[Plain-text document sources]
────────────────────

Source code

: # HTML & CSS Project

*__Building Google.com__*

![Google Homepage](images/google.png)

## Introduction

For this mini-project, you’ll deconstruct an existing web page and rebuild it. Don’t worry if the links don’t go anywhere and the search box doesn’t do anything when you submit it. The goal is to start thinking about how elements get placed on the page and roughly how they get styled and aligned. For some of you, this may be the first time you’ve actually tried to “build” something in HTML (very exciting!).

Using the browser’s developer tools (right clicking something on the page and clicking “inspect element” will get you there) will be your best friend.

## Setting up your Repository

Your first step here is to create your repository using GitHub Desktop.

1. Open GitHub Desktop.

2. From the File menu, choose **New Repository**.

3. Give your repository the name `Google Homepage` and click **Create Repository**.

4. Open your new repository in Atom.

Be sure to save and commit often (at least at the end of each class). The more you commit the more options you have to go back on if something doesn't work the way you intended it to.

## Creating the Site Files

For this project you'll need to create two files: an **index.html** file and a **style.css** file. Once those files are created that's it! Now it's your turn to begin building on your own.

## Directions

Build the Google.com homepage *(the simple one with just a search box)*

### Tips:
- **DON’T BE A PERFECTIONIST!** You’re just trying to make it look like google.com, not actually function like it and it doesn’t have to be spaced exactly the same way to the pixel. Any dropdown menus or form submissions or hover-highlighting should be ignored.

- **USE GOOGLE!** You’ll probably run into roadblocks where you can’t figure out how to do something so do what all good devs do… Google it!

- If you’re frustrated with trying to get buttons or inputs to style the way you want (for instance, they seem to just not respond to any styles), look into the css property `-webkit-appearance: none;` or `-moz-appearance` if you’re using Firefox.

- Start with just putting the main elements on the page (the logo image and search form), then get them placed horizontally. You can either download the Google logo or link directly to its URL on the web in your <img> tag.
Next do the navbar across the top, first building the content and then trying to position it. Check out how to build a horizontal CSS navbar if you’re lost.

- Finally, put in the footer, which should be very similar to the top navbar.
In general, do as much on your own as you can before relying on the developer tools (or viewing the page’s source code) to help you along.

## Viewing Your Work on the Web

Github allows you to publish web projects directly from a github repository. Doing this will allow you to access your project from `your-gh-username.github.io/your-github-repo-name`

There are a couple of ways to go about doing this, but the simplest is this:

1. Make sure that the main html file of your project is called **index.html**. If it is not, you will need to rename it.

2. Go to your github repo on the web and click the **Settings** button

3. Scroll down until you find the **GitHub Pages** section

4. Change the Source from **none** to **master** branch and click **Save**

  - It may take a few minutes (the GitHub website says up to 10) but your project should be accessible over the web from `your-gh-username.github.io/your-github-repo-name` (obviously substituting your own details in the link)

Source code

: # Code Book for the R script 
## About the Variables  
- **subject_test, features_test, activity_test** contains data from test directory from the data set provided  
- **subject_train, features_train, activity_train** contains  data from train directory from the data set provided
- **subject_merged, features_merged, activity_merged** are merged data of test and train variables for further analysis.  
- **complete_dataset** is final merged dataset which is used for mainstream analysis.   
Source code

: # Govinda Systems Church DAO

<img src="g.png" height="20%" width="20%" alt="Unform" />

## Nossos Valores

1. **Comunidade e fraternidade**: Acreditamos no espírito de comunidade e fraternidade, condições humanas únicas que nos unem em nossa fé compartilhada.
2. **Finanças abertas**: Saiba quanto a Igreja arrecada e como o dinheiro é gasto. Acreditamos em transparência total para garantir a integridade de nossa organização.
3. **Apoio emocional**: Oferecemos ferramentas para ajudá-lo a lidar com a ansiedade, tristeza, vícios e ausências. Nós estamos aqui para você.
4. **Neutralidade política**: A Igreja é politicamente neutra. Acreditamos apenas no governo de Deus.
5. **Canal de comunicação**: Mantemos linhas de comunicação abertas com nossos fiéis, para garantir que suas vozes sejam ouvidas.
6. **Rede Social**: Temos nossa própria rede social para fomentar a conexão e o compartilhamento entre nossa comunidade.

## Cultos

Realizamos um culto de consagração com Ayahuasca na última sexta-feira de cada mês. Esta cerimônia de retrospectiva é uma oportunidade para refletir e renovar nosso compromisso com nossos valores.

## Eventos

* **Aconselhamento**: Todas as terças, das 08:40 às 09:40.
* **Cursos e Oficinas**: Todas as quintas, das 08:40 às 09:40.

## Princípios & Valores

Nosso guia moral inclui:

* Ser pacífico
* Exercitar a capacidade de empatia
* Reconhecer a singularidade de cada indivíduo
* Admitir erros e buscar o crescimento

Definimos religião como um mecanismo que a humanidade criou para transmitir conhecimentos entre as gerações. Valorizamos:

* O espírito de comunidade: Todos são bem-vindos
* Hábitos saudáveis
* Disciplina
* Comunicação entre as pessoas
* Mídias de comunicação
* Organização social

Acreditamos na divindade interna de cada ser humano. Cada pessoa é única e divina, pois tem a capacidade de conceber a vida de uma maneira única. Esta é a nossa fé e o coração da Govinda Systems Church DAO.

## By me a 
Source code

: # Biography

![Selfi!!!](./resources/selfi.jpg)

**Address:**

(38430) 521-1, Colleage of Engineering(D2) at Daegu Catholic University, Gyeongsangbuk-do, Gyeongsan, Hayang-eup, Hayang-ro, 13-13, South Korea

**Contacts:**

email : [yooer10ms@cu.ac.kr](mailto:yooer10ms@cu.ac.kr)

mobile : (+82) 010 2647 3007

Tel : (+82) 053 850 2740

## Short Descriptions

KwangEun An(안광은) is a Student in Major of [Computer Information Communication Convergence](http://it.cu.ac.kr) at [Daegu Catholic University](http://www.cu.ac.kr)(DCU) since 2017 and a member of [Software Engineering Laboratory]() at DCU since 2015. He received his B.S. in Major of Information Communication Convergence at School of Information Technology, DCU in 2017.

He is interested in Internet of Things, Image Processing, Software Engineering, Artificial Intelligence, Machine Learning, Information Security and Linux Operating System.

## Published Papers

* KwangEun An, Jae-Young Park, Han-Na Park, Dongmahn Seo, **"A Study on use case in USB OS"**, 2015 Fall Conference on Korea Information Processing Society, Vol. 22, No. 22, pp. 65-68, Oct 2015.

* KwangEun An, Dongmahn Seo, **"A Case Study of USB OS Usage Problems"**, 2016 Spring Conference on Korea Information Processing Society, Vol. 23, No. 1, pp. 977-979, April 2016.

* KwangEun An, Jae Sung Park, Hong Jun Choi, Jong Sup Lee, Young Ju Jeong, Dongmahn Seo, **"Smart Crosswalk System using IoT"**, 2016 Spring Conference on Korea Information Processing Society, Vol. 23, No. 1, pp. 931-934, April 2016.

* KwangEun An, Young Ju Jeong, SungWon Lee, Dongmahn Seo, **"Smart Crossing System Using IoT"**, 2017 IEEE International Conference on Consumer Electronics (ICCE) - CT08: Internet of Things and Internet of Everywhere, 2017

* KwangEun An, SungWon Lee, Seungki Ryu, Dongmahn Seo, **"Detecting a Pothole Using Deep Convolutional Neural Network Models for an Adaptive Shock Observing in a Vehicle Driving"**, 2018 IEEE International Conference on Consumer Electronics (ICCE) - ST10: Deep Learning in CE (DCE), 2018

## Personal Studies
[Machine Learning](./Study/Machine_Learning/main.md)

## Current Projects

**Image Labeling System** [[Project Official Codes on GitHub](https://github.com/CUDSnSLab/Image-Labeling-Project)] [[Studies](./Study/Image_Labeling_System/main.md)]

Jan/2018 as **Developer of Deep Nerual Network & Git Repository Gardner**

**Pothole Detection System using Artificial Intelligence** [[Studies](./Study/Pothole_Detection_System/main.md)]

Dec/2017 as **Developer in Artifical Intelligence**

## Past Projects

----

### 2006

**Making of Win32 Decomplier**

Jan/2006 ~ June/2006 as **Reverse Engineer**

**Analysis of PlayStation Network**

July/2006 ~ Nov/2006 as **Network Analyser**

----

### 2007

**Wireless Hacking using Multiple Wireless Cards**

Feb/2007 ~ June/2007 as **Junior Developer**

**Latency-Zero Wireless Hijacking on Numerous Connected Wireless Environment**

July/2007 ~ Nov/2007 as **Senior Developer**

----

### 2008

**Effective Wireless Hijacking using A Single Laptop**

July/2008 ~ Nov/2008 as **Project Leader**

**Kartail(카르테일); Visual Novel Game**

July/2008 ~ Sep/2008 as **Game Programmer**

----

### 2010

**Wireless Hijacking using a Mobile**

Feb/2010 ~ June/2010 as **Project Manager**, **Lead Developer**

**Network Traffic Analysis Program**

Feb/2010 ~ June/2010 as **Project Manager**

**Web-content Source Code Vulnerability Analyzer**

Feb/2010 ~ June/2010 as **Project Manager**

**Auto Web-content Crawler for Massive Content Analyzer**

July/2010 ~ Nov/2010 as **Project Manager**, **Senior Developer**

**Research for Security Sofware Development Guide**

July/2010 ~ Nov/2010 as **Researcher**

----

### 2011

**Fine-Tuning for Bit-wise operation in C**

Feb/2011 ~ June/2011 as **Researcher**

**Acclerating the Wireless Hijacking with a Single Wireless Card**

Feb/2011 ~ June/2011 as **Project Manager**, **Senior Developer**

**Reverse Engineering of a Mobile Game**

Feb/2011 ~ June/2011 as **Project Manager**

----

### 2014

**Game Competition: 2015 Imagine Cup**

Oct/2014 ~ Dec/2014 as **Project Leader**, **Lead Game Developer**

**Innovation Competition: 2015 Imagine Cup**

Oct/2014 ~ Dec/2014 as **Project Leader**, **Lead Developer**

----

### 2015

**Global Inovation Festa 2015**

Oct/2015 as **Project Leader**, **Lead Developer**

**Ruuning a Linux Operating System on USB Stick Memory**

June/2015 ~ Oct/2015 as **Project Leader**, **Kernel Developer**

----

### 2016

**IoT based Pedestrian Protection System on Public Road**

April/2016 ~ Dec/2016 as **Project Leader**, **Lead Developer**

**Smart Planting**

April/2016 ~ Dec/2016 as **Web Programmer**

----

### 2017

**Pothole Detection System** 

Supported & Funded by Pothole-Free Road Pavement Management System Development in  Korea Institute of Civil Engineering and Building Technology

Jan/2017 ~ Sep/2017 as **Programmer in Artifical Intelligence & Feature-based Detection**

────────────────────

PROBLEM DETAILS: Would you copy out exactly the lines above that start at the one containing "Build the Google.com" and end at the one containing "- Start with", inclusive?

SOLUTION FOR THIS PROBLEM:
Build the Google.com homepage *(the simple one with just a search box)*

### Tips:
- **DON’T BE A PERFECTIONIST!** You’re just trying to make it look like google.com, not actually function like it and it doesn’t have to be spaced exactly the same way to the pixel. Any dropdown menus or form submissions or hover-highlighting should be ignored.

- **USE GOOGLE!** You’ll probably run into roadblocks where you can’t figure out how to do something so do what all good devs do… Google it!

- If you’re frustrated with trying to get buttons or inputs to style the way you want (for instance, they seem to just not respond to any styles), look into the css property `-webkit-appearance: none;` or `-moz-appearance` if you’re using Firefox.

- Start with just putting the main elements on the page (the logo image and search form), then get them placed horizontally. You can either download the Google logo or link directly to its URL on the web in your <img> tag.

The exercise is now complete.